Mutluluğunuzu hiç bir başkasının gözünde gördünüz mü? İlla ki görmüşsünüzdür. Peki ya, mutluluğa sebep siz oldunuz mu? Tabii ki oldunuz peki, o an neler hissettiğinizi hatırlıyor musunuz?
Hatırlamıyorsanız önemli değil ama hatırlıyorsanız bunu neden daha sık yapmıyorsunuz? Mutluluğa sebep olacak tonlarca sebep varken, biz seçici davranıyoruz. Direkt olarak bizim mutluluğumuza odaklanıyoruz. Aslında pek çok yönden dolaylı olarak da mutlu olmak mümkün.

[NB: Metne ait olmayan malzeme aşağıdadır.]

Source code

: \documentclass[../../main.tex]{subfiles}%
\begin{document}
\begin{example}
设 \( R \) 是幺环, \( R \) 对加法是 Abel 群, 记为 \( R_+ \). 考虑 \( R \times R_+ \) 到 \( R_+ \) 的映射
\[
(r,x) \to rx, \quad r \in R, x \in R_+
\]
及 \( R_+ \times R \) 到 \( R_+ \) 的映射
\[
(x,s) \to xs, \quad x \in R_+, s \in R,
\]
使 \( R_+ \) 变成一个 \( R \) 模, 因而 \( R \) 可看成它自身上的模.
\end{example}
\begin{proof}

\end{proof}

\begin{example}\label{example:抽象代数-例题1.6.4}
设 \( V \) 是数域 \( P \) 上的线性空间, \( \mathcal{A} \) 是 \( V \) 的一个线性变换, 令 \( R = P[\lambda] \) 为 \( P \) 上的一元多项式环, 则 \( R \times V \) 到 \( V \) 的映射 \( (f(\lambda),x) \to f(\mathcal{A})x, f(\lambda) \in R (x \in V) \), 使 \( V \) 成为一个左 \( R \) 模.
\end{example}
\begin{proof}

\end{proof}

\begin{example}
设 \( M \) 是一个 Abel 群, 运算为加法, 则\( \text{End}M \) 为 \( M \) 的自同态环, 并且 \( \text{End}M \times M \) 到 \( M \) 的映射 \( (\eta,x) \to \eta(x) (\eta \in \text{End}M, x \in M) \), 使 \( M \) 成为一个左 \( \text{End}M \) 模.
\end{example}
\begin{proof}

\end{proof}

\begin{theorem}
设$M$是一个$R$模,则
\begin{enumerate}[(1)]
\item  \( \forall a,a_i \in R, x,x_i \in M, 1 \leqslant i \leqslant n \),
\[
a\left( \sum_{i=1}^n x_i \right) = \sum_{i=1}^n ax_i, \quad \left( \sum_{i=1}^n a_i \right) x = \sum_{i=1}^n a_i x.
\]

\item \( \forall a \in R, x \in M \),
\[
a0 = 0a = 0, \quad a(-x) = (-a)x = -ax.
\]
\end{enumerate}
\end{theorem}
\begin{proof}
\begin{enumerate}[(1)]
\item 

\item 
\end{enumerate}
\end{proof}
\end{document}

Her zamanki gibi bahaneler üretmeye başlayabilirsiniz. Bu çok normal, çünkü çoğumuz ya yorulduk mutluluk peşinde koşmaktan ya da armudun pişip ağzımıza düşmesini bekliyoruz.
Mutluluğa Çıkan En Kolay Yol: Hediyeler
Kim hediye alınca mutlu olmaz? Evet, olmayanlar var. Bir başkasından hediye beklerken, istemediğinden hediye alanlar. Çok fazla hediye aldığı için mahcup olanlar. Beklediği hediyeyi alamayanlar. Hediyeyi beğenmeyeler gibi gibi. Ben de diyorum ki, beklemeyin. Siz hediyeler verip şaşırtın insanları.

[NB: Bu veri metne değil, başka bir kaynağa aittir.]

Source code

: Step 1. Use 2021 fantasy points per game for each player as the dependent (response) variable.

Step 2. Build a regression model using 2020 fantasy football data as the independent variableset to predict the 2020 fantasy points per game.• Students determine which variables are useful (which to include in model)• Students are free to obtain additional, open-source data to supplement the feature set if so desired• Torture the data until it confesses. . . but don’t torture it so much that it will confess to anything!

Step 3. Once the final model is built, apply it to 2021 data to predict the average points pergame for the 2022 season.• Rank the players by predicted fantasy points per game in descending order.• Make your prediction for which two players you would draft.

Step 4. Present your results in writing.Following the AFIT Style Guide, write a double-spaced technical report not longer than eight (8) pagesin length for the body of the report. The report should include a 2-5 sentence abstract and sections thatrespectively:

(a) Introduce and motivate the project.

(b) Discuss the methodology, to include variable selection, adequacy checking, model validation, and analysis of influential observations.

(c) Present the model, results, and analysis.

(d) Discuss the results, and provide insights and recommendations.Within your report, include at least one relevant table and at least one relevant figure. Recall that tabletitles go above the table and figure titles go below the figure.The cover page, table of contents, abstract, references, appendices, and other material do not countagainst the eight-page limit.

Hediye vermek, insanı zenginleştirmekle kalmayıp, yaratıcılığı arttırır. Estetik duygular kazandırması da cabası. Kitap alın mesela, bilgiyi çoğaltın. Tıkanırsanız hediye konusunda, yaratıcılığınızı konuşturun. Kararsız kalın ama en kullanışlısını, ömürlüğü seçebilmeyi öğrenin.
“Ben hiç beceremiyorum hediye almayı.” diyenler de vardır mutlaka. Alın elinize bir kalem ve kağıt, alabileceğiniz hediyeleri yazın. Aslıdan tahmin ettiğinizden bile çoktur hediyeler. Verdiğiniz zamansa sevdiklerinize, başka hiçbir yerde yaşayamayacağınız mutluluğu hissedeceksiniz. Daha önce yaşadığınız duyguyu tekrar yaşayacak ve daha güzellerini hissedeceksiniz.
Birini mutlu etmekten daha güzel bir yol bilmiyorum. Sizi iyi hissettirmesi dışında, onun mutsuzluklarına da çözüm olursunuz belki.
Hiç hediye vermeden hep almak olmaz tabii ki. Size hediye gelmiyorsa, belki siz vermediğiniz içindir. Hak etmediğiniz için değil. Göremedikleri ya da yanlış anladıkları için olabilir. Göstermeye can atın. Mutlu olmayı herkes hak eder.
Hediye Vermek
Hediye vermek: değer verdiğinizin bir kanıtıdır. İnsana önemsendiğini hissettirir. Önemsenmek ise gerçekten ihtiyaç duyduğumuz duygular arasındadır.
Hediye vermek: Paylaşmayı bilmektir. Elinizdeki imkanı, sahip olduklarınızı, manevi ve maddi duygularınızı sevdiklerinize bölmektir. Kendi imkanlarınızı paylaşmanız, başkalarının da sizinle paylaşmasını sağlar bir de. Eksilmek yerine çoğalırsınız.
Hediye vermek: Her zaman para harcamayı gerektirmez. Karşınızdaki gerçekten değer veriyorsa size, ne alırsanız alın, ne yaparsanız yapın zaten mutlu olacaktır.
Hediye vermek: Yaratıcılıktır. Kağıttan gemi ya da uçak yapıp, bir çocuğa vermek. O tebessümü hissedebilmenin ötesi yoktur sanırım.
Hediye vermek: Estetiktir. Karşınızdakinin mutluluğu için güzellikler katarsınız. Küçük notlar ya da süsler yerleştirirsiniz. En güzelini arasınız değer verdiğiniz insan için bu da sizin estetik duygunuzu geliştirir.
Elinizden hiçbiri gelmiyor ya da hediyelere para vermeyi kapitalist düzen nedeniyle sevmiyorsunuz. Olabilir ancak illa para harcamanız gerekmek. Çiçek koparıp, doğaya zarar vermenize de gerek yok. Saksı yapabilirsiniz bir bardaktan ve içine bir limon çekirdeği bırakırsınız. Ya da yeteneğiniz doğrultusunda şarkı söyler, resim yaparsınız. Bir fincan da ona kahve yapıp, kapının önünde yıldızları istersiniz. Yeter ki isteyin.